Required action
If a line in the entries contains the word "description", list it.

_ _ _ _

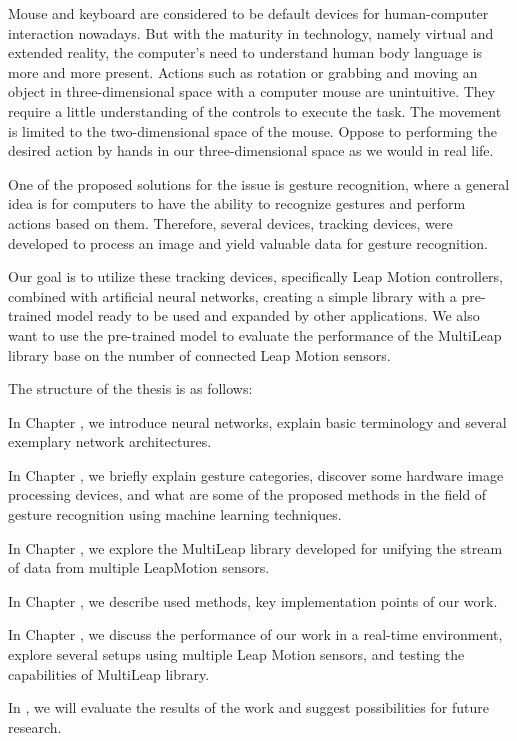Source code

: Mouse and keyboard are considered to be default devices for human-computer interaction nowadays. But with the maturity in technology, namely virtual and extended reality, the computer's need to understand human body language is more and more present. Actions such as rotation or grabbing and moving an object in three-dimensional space with a computer mouse are unintuitive. They require a little understanding of the controls to execute the task. The movement is limited to the two-dimensional space of the mouse. Oppose to performing the desired action by hands in our three-dimensional space as we would in real life.

One of the proposed solutions for the issue is gesture recognition, where a general idea is for computers to have the ability to recognize gestures and perform actions based on them. Therefore, several devices, tracking devices, were developed to process an image and yield valuable data for gesture recognition.

Our goal is to utilize these tracking devices, specifically Leap Motion controllers, combined with artificial neural networks, creating a simple library with a pre-trained model ready to be used and expanded by other applications. We also want to use the pre-trained model to evaluate the performance of the MultiLeap library base on the number of connected Leap Motion sensors.

The structure of the thesis is as follows:
\begin{description}

    \item In Chapter , we introduce neural networks, explain basic terminology and several exemplary network architectures.
    
    \item In Chapter , we briefly explain gesture categories, discover some hardware image processing devices, and what are some of the proposed methods in the field of gesture recognition using machine learning techniques.
    
    \item In Chapter , we explore the MultiLeap library developed for unifying the stream of data from multiple LeapMotion sensors.
    
    \item In Chapter , we describe used methods, key implementation points of our work.
    
    \item In Chapter , we discuss the performance of our work in a real-time environment, explore several setups using multiple Leap Motion sensors, and testing the capabilities of MultiLeap library.

    \item In , we will evaluate the results of the work and suggest possibilities for future research.
\end{description}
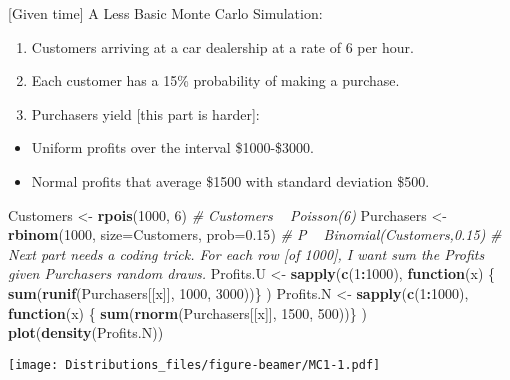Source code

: \documentclass[ignorenonframetext,]{beamer}
\newenvironment{Shaded}{\begin{snugshade}}{\end{snugshade}}
\newcommand{\CommentTok}[1]{\textcolor[rgb]{0.56,0.35,0.01}{\textit{#1}}}
\newcommand{\ControlFlowTok}[1]{\textcolor[rgb]{0.13,0.29,0.53}{\textbf{#1}}}
\newcommand{\DataTypeTok}[1]{\textcolor[rgb]{0.13,0.29,0.53}{#1}}
\newcommand{\DecValTok}[1]{\textcolor[rgb]{0.00,0.00,0.81}{#1}}
\newcommand{\FloatTok}[1]{\textcolor[rgb]{0.00,0.00,0.81}{#1}}
\newcommand{\KeywordTok}[1]{\textcolor[rgb]{0.13,0.29,0.53}{\textbf{#1}}}
\newcommand{\NormalTok}[1]{#1}
\newcommand{\OperatorTok}[1]{\textcolor[rgb]{0.81,0.36,0.00}{\textbf{#1}}}
\newcommand{\StringTok}[1]{\textcolor[rgb]{0.31,0.60,0.02}{#1}}
\providecommand{\tightlist}{%
  \setlength{\itemsep}{0pt}\setlength{\parskip}{0pt}}
\begin{document}
\begin{frame}[fragile]{{[}Given time{]} A Less Basic Monte Carlo
Simulation:}
\protect\hypertarget{given-time-a-less-basic-monte-carlo-simulation}{}

\begin{enumerate}[<+->]
\tightlist
\item
  Customers arriving at a car dealership at a rate of 6 per hour.
\item
  Each customer has a 15\% probability of making a purchase.
\item
  Purchasers yield {[}this part is harder{]}:
\end{enumerate}

\begin{itemize}[<+->]
\tightlist
\item
  Uniform profits over the interval \$1000-\$3000.
\item
  Normal profits that average \$1500 with standard deviation \$500.
\end{itemize}

\begin{Shaded}
\begin{Highlighting}[]
\NormalTok{Customers <-}\StringTok{ }\KeywordTok{rpois}\NormalTok{(}\DecValTok{1000}\NormalTok{, }\DecValTok{6}\NormalTok{) }\CommentTok{# Customers ~ Poisson(6)}
\NormalTok{Purchasers <-}\StringTok{ }\KeywordTok{rbinom}\NormalTok{(}\DecValTok{1000}\NormalTok{, }\DataTypeTok{size=}\NormalTok{Customers, }\DataTypeTok{prob=}\FloatTok{0.15}\NormalTok{) }\CommentTok{# P ~ Binomial(Customers,0.15)}
\CommentTok{# Next part needs a coding trick.  For each row [of 1000], I want sum the Profits given Purchasers random draws.}
\NormalTok{Profits.U <-}\StringTok{ }\KeywordTok{sapply}\NormalTok{(}\KeywordTok{c}\NormalTok{(}\DecValTok{1}\OperatorTok{:}\DecValTok{1000}\NormalTok{), }\ControlFlowTok{function}\NormalTok{(x) \{ }\KeywordTok{sum}\NormalTok{(}\KeywordTok{runif}\NormalTok{(Purchasers[[x]], }\DecValTok{1000}\NormalTok{, }\DecValTok{3000}\NormalTok{))\} )}
\NormalTok{Profits.N <-}\StringTok{ }\KeywordTok{sapply}\NormalTok{(}\KeywordTok{c}\NormalTok{(}\DecValTok{1}\OperatorTok{:}\DecValTok{1000}\NormalTok{), }\ControlFlowTok{function}\NormalTok{(x) \{ }\KeywordTok{sum}\NormalTok{(}\KeywordTok{rnorm}\NormalTok{(Purchasers[[x]], }\DecValTok{1500}\NormalTok{, }\DecValTok{500}\NormalTok{))\} )}
\KeywordTok{plot}\NormalTok{(}\KeywordTok{density}\NormalTok{(Profits.N))}
\end{Highlighting}
\end{Shaded}

\texttt{[image: Distributions\_files/figure-beamer/MC1-1.pdf]}

\end{frame}
\end{document}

_ _ _ _

Output of the exercise
\begin{description}
\end{description}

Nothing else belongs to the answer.